-------- SUPPLIED MATERIAL --------
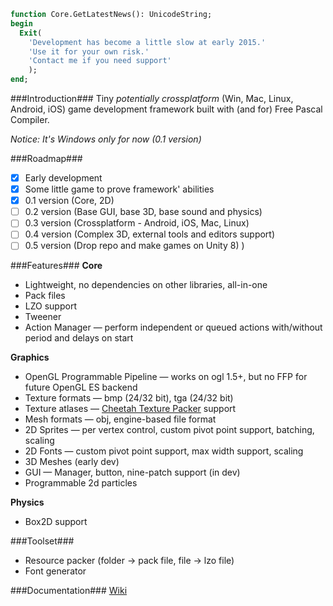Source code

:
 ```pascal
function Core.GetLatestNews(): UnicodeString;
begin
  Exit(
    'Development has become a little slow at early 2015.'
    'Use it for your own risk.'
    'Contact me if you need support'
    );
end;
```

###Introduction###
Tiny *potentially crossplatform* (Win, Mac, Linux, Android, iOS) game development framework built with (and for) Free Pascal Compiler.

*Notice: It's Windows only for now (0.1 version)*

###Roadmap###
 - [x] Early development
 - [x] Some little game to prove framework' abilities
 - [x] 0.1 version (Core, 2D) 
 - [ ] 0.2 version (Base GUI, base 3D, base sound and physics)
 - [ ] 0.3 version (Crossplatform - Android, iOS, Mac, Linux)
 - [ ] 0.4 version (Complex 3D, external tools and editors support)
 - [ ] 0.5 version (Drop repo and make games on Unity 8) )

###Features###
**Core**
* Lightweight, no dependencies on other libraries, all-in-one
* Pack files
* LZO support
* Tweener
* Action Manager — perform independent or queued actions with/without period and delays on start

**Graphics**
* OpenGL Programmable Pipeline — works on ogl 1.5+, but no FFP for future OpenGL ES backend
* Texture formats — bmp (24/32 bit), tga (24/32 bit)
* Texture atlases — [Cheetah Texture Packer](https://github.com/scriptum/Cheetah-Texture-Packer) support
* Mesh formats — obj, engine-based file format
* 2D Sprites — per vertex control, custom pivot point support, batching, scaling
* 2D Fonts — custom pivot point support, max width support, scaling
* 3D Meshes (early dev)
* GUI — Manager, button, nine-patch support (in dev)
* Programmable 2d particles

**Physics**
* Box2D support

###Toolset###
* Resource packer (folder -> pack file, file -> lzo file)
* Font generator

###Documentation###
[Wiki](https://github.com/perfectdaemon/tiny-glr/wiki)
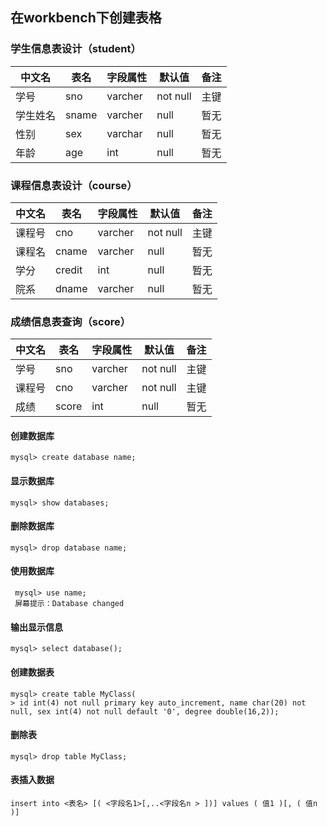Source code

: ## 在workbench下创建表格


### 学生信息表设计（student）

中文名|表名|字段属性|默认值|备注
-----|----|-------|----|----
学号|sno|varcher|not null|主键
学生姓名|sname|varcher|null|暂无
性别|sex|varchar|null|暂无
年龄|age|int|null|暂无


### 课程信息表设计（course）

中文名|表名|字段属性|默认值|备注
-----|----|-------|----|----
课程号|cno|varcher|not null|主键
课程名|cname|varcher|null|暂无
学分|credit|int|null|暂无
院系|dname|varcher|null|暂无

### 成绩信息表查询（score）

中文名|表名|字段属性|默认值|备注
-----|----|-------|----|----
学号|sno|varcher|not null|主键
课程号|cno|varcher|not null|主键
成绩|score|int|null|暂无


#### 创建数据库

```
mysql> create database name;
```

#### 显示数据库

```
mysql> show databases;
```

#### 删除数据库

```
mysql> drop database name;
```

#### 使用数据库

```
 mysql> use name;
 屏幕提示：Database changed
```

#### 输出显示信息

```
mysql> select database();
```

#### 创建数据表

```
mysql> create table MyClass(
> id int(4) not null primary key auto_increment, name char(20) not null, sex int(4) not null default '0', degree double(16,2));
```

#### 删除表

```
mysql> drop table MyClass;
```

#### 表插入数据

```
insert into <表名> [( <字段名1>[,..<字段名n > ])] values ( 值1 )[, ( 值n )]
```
--------
-------- SUPPLIED MATERIAL --------
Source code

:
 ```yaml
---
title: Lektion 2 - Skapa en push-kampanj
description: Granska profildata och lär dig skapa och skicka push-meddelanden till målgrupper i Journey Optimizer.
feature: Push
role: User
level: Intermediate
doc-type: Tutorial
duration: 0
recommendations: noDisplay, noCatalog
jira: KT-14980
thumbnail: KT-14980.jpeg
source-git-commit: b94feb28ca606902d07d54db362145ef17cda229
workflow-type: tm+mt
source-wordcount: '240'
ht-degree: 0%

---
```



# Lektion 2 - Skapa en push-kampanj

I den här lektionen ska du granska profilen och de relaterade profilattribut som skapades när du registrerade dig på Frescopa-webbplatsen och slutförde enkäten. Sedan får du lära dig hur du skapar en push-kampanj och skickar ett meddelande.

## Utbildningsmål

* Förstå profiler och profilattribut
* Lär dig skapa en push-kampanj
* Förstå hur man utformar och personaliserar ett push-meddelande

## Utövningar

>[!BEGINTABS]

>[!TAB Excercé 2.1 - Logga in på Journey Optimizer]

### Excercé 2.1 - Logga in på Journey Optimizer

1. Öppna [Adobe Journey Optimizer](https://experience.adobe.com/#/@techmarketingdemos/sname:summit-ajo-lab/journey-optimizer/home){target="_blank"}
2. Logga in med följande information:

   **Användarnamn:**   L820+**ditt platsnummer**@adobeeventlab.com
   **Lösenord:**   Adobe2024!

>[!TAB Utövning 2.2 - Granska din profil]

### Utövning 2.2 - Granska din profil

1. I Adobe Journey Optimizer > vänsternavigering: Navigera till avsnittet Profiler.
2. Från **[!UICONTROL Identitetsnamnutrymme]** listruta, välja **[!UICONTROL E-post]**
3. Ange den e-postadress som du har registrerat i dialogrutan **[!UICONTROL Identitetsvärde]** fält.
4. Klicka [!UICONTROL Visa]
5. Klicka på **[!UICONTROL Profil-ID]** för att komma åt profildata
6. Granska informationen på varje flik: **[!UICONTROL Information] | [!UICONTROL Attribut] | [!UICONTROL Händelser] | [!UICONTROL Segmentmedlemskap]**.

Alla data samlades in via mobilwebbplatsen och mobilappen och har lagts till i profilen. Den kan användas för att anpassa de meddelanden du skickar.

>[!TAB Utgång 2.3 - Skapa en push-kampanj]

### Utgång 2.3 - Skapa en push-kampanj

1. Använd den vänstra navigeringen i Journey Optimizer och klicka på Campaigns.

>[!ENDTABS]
--------
Set down only the lines above that fall between the line holding "###Introduction###" and the line holding "- [x] Some little", inclusive, keeping each exact.

###Introduction###
Tiny *potentially crossplatform* (Win, Mac, Linux, Android, iOS) game development framework built with (and for) Free Pascal Compiler.

*Notice: It's Windows only for now (0.1 version)*

###Roadmap###
 - [x] Early development
 - [x] Some little game to prove framework' abilities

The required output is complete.